**Your objective:**
One range is to be output from the listing below, exactly as written: the line with "open Bloch disks, even" to the line with "cooling phase can", both kept.

(Excerpted records Opens)

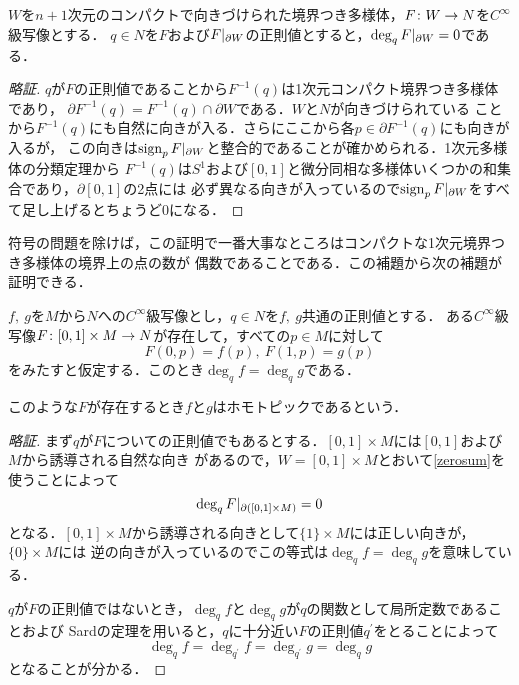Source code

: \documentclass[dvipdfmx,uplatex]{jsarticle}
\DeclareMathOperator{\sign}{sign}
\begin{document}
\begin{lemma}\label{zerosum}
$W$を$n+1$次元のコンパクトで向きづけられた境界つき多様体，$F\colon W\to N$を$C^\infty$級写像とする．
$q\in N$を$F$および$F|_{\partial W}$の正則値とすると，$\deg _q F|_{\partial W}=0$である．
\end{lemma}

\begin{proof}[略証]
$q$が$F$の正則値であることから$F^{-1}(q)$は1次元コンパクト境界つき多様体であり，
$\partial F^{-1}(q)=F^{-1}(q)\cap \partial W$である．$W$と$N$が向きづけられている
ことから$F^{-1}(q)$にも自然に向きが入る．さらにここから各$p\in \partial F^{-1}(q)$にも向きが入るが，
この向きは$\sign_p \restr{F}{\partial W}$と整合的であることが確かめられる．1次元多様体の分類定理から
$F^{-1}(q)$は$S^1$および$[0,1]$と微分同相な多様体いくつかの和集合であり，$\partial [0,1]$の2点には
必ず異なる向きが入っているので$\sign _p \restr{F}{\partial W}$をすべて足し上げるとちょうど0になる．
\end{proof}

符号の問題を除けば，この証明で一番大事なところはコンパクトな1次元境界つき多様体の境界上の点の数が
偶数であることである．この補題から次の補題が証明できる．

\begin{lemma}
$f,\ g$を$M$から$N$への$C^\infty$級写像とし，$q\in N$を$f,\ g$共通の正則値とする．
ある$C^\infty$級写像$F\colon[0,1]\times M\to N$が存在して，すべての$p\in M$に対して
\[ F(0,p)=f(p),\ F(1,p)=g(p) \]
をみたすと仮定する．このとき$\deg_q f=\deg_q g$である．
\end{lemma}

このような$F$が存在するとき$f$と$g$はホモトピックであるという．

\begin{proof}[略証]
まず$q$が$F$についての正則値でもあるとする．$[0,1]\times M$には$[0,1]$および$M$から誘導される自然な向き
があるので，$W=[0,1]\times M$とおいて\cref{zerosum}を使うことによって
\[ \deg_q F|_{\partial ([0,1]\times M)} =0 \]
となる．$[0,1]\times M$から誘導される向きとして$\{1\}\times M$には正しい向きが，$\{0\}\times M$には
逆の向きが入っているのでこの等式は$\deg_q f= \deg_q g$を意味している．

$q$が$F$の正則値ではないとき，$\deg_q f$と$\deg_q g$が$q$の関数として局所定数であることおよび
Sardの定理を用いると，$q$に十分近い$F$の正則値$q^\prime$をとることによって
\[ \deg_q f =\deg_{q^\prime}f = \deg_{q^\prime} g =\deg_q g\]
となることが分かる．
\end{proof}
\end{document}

(Excerpted records Closes)
(Excerpted records Opens)

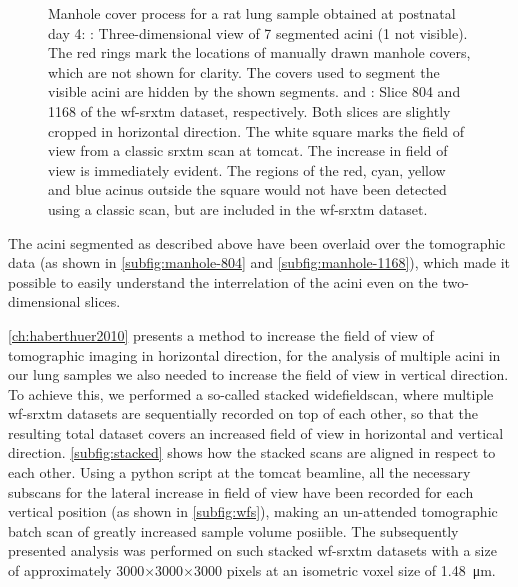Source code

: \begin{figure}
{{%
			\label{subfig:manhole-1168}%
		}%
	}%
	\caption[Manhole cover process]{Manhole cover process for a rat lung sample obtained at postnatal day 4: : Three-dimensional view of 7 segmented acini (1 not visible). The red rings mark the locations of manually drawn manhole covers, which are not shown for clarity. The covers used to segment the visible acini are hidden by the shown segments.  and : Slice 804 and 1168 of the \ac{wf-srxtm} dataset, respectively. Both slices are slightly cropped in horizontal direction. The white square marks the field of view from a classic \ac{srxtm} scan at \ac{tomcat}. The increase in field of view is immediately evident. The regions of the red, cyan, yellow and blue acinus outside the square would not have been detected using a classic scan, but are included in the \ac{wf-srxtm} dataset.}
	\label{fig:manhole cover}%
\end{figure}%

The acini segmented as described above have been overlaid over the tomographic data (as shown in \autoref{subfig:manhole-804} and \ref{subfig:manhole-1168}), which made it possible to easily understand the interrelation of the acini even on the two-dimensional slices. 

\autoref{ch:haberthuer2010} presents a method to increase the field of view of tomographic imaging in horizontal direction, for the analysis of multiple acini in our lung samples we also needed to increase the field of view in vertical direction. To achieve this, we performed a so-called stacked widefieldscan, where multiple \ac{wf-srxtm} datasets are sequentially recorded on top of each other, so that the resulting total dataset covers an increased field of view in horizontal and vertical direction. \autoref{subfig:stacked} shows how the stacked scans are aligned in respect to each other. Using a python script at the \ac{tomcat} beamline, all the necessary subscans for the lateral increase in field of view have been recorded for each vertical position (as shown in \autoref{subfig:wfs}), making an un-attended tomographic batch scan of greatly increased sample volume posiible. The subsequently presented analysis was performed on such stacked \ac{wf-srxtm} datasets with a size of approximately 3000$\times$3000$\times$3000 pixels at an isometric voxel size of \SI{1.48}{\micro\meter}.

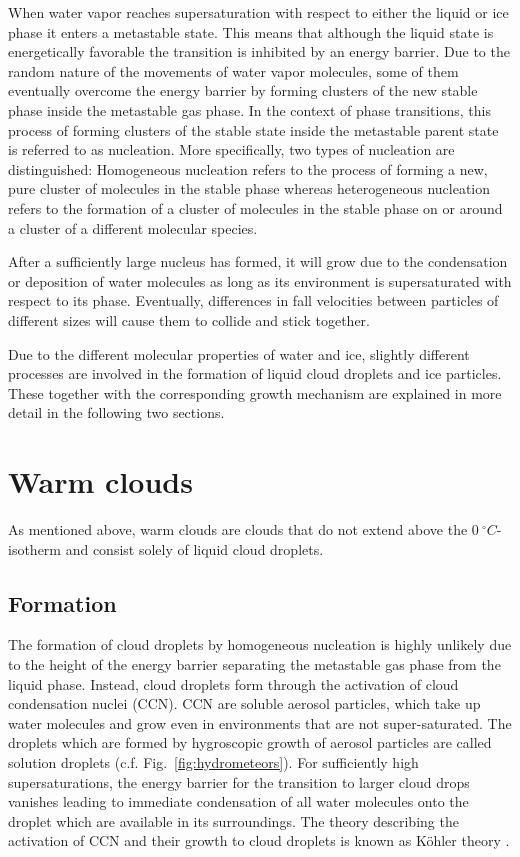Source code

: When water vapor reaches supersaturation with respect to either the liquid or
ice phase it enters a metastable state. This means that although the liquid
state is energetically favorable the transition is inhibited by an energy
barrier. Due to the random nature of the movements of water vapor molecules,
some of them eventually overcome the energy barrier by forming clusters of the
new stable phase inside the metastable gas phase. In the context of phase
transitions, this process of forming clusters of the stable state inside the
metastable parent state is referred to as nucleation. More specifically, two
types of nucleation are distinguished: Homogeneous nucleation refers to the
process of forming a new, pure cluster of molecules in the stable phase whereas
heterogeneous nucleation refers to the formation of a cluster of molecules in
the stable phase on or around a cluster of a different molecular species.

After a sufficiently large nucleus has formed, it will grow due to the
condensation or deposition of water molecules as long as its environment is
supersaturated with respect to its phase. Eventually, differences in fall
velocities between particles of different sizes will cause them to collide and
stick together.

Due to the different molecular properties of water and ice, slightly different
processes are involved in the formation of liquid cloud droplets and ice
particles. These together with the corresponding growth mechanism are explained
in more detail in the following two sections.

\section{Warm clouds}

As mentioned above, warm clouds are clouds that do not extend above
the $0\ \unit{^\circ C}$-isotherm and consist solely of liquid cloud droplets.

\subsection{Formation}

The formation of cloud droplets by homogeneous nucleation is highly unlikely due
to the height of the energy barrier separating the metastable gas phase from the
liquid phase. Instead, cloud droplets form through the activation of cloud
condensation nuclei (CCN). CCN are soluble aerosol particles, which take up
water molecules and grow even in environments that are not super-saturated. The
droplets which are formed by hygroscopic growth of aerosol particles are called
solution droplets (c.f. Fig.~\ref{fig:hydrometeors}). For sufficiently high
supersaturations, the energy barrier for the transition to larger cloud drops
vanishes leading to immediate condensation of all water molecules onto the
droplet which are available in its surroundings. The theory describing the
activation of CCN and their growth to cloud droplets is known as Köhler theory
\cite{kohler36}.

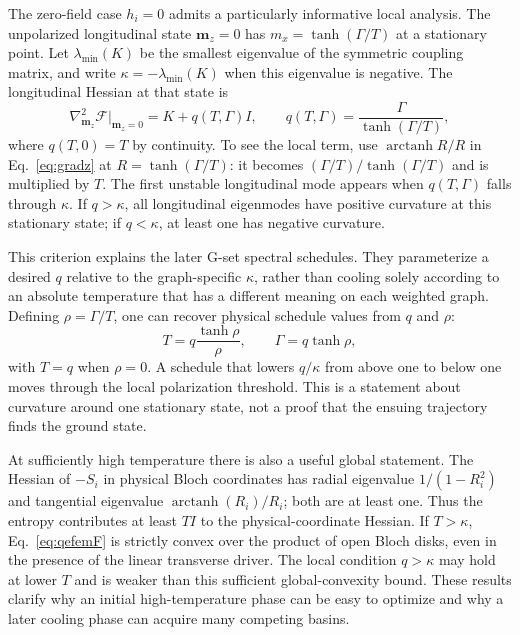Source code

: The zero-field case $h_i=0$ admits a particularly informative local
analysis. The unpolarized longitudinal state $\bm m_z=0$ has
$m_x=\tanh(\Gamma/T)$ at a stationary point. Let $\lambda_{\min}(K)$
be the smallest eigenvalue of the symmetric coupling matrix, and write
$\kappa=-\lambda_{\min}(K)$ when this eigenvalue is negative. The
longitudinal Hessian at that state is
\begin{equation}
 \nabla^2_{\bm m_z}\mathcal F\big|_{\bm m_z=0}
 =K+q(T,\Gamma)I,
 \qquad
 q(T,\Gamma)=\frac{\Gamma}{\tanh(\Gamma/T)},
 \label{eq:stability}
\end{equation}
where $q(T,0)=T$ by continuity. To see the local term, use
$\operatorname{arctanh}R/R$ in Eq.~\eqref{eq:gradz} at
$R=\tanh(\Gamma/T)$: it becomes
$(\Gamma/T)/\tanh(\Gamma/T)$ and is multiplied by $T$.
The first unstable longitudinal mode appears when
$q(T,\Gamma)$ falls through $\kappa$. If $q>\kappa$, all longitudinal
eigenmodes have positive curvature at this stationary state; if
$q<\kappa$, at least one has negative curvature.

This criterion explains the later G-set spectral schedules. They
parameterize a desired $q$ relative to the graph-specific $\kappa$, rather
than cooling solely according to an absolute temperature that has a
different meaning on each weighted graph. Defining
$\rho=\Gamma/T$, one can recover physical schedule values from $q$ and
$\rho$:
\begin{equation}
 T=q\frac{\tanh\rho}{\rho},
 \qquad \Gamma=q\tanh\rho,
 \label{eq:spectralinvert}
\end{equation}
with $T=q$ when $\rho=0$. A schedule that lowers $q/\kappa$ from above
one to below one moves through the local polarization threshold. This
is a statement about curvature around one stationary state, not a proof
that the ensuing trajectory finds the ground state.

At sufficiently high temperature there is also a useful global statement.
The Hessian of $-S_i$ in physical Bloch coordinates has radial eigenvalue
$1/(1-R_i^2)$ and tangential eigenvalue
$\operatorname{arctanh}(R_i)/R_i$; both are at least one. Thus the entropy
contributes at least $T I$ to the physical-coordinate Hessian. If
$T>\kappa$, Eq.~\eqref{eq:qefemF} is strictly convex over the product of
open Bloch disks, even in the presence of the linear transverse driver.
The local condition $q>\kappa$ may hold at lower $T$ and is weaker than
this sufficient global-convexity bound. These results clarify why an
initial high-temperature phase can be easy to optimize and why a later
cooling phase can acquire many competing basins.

(Excerpted records Closes)
(Excerpted records Opens)

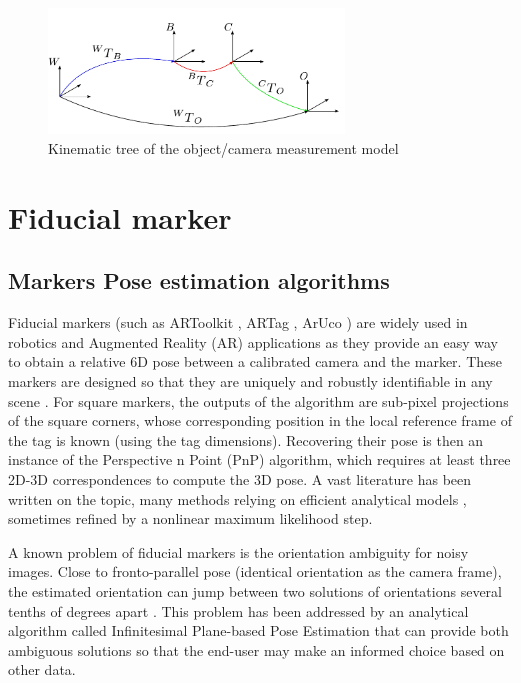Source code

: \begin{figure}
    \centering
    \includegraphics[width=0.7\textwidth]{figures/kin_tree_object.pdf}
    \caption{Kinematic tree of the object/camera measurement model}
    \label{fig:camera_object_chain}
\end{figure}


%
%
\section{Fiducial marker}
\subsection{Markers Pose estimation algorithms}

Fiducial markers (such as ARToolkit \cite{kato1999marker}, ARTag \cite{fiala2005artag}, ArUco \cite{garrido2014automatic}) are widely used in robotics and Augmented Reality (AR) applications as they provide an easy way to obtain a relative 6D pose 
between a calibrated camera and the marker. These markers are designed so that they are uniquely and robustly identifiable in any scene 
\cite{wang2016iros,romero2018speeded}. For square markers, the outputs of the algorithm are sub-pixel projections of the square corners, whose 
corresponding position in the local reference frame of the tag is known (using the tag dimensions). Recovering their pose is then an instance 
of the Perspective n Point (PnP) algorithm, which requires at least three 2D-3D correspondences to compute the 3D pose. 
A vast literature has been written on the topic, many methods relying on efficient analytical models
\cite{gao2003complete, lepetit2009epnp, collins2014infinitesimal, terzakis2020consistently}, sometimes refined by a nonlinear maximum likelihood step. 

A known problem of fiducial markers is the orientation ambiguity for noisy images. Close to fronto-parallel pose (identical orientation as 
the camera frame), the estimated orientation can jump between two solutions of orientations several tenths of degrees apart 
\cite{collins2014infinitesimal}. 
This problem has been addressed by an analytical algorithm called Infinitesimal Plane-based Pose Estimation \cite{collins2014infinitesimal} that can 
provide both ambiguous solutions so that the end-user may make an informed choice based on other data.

(Excerpted records Closes)

**Solution:**
open Bloch disks, even in the presence of the linear transverse driver.
The local condition $q>\kappa$ may hold at lower $T$ and is weaker than
this sufficient global-convexity bound. These results clarify why an
initial high-temperature phase can be easy to optimize and why a later
cooling phase can acquire many competing basins.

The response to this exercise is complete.